'''
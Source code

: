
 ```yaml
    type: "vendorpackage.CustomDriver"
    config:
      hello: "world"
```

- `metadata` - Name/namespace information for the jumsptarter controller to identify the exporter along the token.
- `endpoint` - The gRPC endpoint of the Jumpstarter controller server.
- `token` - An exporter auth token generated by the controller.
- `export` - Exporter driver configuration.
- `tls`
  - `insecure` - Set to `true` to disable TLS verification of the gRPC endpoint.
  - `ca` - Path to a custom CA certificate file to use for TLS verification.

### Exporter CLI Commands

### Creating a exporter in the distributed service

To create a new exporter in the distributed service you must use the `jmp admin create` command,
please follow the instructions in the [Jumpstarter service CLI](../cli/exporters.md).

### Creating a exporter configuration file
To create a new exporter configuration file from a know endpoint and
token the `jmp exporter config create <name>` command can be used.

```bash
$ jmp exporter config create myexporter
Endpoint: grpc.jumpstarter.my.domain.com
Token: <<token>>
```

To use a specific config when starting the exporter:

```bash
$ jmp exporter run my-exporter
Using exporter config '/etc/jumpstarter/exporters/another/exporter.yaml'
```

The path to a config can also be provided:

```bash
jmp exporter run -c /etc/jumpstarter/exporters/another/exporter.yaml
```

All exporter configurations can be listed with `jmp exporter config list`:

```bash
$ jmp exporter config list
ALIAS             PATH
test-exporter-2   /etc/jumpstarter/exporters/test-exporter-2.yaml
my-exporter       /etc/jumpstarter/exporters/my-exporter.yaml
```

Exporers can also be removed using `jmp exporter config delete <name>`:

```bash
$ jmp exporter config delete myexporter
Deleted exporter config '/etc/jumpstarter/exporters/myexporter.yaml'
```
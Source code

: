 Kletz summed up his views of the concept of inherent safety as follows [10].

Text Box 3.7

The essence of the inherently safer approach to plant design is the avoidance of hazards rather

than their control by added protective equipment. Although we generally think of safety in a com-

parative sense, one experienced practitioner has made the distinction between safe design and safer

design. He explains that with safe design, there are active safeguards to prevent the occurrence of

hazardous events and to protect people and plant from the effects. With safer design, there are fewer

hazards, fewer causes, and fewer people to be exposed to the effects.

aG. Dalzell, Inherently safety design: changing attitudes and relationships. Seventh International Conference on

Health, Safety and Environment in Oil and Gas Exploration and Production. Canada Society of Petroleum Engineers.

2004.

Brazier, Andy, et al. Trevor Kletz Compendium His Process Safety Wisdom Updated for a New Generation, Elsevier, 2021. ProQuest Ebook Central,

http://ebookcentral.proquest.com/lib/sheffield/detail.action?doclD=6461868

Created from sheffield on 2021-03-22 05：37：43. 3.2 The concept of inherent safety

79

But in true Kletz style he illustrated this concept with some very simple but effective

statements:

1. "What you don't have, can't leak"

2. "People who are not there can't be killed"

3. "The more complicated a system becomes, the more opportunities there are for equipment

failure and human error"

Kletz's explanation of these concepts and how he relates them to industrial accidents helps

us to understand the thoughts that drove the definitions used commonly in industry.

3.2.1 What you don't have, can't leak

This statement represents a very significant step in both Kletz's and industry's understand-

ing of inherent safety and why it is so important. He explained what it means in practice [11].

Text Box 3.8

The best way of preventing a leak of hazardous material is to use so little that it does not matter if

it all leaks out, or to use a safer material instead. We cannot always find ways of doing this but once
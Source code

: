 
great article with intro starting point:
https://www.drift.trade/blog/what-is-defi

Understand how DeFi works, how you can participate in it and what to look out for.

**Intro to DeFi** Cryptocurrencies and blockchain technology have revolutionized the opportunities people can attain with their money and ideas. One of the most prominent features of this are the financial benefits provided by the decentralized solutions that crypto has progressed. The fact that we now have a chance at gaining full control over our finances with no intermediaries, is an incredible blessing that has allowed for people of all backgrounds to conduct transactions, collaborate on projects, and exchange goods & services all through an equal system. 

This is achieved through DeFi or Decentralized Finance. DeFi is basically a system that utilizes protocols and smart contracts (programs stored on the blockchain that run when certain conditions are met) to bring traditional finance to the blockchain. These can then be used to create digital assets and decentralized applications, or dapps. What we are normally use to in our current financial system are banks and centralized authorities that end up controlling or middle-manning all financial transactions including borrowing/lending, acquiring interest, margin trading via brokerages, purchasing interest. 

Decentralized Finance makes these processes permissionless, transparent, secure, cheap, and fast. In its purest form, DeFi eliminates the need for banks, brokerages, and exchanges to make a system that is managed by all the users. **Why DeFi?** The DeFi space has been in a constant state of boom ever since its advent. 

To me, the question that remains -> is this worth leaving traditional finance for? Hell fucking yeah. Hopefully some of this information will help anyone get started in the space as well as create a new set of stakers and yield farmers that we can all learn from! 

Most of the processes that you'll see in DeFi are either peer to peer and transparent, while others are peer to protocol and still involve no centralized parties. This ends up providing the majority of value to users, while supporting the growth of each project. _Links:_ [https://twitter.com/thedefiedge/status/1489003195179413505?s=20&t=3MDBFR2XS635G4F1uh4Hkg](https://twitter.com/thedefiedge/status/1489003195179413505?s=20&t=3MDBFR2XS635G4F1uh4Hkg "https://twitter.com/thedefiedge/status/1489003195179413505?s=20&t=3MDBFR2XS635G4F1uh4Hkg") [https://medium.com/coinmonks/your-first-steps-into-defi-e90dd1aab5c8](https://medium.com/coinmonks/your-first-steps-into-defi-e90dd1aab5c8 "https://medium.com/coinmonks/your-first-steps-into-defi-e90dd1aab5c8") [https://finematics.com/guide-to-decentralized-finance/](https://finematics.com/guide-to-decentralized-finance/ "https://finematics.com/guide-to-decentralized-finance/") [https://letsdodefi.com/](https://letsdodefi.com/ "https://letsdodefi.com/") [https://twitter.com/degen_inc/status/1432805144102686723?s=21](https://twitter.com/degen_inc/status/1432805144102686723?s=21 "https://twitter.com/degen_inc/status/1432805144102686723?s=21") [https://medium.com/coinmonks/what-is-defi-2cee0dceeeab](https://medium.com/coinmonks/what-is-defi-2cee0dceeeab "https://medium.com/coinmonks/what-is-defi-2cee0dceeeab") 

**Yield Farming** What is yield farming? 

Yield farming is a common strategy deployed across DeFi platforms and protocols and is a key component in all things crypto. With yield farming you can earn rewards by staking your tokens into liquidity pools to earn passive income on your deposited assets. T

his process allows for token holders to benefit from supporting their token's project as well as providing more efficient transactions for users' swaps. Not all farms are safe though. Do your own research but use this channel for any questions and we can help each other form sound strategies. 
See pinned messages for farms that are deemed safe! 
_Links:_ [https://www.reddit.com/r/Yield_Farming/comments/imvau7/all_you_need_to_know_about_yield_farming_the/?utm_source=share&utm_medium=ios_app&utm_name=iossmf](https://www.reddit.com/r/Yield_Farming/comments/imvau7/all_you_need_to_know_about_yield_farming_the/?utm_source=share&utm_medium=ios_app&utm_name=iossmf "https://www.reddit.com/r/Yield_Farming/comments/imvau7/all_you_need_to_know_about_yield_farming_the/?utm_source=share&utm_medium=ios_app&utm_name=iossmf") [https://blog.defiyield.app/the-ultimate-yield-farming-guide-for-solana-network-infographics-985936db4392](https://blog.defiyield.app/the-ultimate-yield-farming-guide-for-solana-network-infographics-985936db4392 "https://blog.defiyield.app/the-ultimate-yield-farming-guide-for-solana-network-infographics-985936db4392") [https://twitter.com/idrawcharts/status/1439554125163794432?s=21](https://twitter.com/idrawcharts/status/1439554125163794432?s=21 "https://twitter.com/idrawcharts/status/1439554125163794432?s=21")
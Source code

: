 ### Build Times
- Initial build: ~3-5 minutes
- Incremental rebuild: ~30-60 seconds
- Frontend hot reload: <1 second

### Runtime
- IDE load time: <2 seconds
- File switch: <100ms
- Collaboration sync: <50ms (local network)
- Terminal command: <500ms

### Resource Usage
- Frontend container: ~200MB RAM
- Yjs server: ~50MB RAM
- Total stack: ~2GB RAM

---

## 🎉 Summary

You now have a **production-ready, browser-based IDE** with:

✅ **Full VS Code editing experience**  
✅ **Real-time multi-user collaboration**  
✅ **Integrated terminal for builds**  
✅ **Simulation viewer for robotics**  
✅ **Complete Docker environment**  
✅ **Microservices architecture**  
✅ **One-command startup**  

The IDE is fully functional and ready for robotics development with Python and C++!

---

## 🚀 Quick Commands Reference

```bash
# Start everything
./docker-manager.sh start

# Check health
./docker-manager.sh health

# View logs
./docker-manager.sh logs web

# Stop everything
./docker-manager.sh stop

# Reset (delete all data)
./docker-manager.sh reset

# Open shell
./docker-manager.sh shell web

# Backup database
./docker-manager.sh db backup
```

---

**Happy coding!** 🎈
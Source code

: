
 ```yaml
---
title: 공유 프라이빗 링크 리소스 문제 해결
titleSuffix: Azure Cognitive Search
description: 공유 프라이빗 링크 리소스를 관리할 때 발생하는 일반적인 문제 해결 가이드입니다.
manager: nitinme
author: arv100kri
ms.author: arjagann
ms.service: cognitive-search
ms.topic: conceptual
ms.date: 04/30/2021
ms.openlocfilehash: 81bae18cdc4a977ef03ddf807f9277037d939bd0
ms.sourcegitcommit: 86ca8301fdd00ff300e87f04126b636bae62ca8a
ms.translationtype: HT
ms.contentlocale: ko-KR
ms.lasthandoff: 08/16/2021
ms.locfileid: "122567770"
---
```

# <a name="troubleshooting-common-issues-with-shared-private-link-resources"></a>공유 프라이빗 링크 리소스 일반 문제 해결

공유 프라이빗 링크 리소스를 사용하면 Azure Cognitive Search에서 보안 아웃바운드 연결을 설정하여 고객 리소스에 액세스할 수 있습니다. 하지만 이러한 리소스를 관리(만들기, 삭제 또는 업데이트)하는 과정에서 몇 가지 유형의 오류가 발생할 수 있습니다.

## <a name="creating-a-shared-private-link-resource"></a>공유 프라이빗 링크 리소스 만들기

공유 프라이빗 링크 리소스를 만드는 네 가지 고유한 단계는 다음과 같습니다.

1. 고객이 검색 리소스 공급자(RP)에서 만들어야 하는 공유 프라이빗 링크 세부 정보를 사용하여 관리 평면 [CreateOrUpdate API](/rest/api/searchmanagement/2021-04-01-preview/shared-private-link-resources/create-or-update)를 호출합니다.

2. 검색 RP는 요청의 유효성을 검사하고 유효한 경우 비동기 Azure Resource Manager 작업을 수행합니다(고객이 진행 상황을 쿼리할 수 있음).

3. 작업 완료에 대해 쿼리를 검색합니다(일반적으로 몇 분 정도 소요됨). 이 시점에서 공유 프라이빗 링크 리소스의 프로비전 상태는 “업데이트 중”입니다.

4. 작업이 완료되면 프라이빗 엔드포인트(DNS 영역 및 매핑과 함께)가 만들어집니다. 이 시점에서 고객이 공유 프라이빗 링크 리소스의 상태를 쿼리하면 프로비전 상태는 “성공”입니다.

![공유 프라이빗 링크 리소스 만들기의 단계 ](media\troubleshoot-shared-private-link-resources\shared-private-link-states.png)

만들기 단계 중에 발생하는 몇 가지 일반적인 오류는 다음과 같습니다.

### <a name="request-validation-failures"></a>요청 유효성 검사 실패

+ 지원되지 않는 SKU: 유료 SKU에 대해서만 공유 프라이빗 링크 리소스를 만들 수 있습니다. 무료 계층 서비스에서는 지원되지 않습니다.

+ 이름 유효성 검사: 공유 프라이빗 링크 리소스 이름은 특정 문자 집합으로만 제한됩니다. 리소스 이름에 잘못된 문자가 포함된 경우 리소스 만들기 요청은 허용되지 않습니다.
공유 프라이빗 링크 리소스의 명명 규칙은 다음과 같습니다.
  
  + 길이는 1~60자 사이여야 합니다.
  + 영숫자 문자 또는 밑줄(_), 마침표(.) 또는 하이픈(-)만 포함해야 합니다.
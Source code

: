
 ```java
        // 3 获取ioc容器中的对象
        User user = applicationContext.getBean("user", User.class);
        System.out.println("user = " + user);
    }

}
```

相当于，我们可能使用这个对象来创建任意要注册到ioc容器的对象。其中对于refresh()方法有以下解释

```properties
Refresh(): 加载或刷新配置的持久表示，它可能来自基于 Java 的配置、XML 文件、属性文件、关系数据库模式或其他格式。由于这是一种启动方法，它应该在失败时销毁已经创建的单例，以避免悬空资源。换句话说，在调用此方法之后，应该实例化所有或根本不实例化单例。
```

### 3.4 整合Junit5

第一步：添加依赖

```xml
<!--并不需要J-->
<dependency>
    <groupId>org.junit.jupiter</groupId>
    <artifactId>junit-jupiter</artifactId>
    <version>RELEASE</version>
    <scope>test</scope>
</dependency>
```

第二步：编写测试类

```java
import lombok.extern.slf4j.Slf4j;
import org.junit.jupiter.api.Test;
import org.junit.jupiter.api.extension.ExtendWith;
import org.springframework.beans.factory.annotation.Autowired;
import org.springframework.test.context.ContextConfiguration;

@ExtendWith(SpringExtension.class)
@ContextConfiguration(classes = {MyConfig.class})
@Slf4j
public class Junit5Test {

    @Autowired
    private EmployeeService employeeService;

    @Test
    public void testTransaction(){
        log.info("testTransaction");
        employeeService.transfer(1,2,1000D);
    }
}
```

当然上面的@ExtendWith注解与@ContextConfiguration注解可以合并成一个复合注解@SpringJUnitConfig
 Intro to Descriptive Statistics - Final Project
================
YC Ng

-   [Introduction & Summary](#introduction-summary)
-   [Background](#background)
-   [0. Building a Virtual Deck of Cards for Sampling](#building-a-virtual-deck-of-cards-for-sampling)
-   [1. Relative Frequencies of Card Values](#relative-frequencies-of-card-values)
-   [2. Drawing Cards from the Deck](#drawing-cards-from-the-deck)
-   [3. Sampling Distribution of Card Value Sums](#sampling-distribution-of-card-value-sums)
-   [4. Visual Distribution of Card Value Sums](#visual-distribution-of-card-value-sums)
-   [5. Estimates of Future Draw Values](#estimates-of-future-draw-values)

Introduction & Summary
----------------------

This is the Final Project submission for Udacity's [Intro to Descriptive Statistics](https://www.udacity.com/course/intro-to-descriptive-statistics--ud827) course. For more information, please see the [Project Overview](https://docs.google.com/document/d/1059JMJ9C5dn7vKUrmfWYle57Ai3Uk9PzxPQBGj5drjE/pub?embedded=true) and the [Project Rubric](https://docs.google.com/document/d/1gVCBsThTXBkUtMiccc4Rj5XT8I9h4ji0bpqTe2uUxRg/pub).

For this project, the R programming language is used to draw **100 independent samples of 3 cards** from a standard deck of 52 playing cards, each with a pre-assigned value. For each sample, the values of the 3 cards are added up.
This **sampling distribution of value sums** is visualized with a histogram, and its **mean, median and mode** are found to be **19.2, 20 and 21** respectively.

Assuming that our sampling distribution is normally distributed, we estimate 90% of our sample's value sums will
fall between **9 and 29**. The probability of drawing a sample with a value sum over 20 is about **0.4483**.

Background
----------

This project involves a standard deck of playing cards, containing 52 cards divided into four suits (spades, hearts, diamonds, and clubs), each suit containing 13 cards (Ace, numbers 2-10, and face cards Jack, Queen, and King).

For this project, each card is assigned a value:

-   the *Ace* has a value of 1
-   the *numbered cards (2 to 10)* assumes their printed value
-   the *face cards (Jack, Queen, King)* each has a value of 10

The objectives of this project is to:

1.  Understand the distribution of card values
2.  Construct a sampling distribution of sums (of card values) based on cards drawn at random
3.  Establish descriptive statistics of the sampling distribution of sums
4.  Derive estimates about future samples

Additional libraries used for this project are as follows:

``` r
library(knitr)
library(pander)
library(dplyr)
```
'''
Task instructions: All that belongs in the answer is an exact copy of the lines from the start of the records above through the line with "Jumpstarter controller server.".

Task answer:
Source code

:
 ```yaml
    type: "vendorpackage.CustomDriver"
    config:
      hello: "world"
```

- `metadata` - Name/namespace information for the jumsptarter controller to identify the exporter along the token.
- `endpoint` - The gRPC endpoint of the Jumpstarter controller server.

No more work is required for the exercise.